The first day, I decided to keep the schooling light, especially since I have no idea what I am doing. We kept T home with us because he was so jet-lagged from the trip to L.A., and I wasn't sure how much we'd be able to do with him around. So, we had breakfast, hung out for a few minutes, made our beds, cleared the breakfast things. Then L got to pick where she was going to "do school", and she chose the living room, on a low fold-out table we got in Korea that lets you sit on the floor. We started with identifying coins (I was surprised to find out that L didn't know her pennies from her quarters over the holidays). I had her make rubbings of all the different coins, and we talked about how many cents each one was worth. We also looked at the pictures on them and I told her about Abraham Lincoln, George Washington, Thomas Jefferson & Teddy Roosevelt. (A confession: I was actually unsure at first whether that was really Roosevelt or Truman. Had to look it up.) Then she labelled the rubbings, wrote the names of the coins and their values. And that was it for Math that day.

For Language Arts, she picked a beginning reading book and read it to me ("Rags Has A Bath" from the Reading Rod series that someone gave her). Then we took a page of handwriting exercises from Donna Young's web site and practised penmanship. Before bed, she read a Bob Book, from volume 2.

In between, we took breaks, had snacks, and played with T (who was busy drawing and sitting in my lap and doing "homework"). We were all done in about an hour. When she spoke with D on the phone that afternoon, L said homeschool was "Fantastic!"

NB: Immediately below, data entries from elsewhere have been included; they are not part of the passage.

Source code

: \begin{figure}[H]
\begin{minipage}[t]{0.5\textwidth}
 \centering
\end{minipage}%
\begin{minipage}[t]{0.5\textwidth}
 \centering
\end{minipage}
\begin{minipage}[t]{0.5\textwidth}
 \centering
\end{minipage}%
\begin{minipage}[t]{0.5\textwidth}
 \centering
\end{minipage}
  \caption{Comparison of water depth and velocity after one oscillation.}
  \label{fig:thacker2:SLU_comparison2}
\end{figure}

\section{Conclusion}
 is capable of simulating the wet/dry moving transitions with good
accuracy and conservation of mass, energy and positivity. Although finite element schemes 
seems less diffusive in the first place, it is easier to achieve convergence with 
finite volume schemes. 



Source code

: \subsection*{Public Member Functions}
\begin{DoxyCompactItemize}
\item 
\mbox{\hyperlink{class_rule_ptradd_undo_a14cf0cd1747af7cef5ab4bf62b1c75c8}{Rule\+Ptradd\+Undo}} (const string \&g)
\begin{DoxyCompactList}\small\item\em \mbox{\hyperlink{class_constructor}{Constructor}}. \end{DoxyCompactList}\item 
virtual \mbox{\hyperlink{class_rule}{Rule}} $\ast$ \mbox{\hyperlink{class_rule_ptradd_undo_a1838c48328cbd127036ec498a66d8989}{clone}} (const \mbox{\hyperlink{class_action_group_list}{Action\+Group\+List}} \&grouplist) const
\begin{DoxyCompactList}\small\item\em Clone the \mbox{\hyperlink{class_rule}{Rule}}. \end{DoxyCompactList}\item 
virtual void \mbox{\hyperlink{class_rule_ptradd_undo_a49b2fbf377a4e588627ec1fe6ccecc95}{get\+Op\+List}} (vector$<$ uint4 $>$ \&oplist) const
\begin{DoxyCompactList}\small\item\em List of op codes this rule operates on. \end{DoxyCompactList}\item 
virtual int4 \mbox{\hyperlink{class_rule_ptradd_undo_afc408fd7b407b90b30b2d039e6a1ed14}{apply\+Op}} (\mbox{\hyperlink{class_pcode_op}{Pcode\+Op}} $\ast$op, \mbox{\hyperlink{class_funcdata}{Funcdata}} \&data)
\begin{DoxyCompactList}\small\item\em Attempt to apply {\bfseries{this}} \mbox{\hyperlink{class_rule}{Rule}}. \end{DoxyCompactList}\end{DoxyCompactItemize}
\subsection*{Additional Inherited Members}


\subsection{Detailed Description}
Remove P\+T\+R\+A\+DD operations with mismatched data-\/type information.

Yesterday, Day #2, was also good. The kids stayed up all night playing--D had to go in and pretend to be the bad guy at around 1 am-- so we decided we needed to to short-circuit the jetlag by being more hardcore about getting them up early. So at 7:30, T was woken up and dragged off to school at the regular time (poor thing fell asleep at the lunch table at noon, I was told). L and I cleared up, made our beds and started school. We went back to coin learning, and to help her remember the relative values we played a game I made up called "Money War", which is basically the same as the card game "War", but with coins. We took the loose change jar, covered it with a towel, and then both stuck our hands in and grabbed a coin. On the count of three, we put the coins on the table and compared. L had to name the coins, tell me their values and which coin was worth more. Whoever had the higher-value coin kept them both. She loved the game & by the end of match could tell me not only their names and values, but also the guys on the heads. She also made out like a bandit. The next time we do school, I think I'm going to have her graph the values, and maybe how many of each coin she has in her piggy bank.

We also did 2 pages of a math workbook I got at Barnes & Noble. Nothing great, just something to keep her in practice until we get the math book we've ordered: Progress in Mathematics. We also just did any number game I could come up with as we went through our day: on the elevator, I'd ask her what floor we would be on if we were 2 floors above the 5th, 3 floors below the 9th, etc. In the laundry room, I'd ask her how many quarters make a dollar, how many I'd need to put in the machine if I'd already put in X number of quarters, etc. She loves that kind of stuff and is always begging to play.

For LA, she read another beginning reader book, we did another page of penmanship, and she wrote some sentences about pictures she printed from the web site Starfall. On a picture of a girl labelled All About Me, she wrote: I rily lov me bcos I am vry prity. (I asked her about being smart and kind, and she rolled her eyes and said, "You said to write one sentence, momma.") On a picture of a bunk bed, she wrote: My bonk is vry prity. I lov my moma, my dady and my bonk.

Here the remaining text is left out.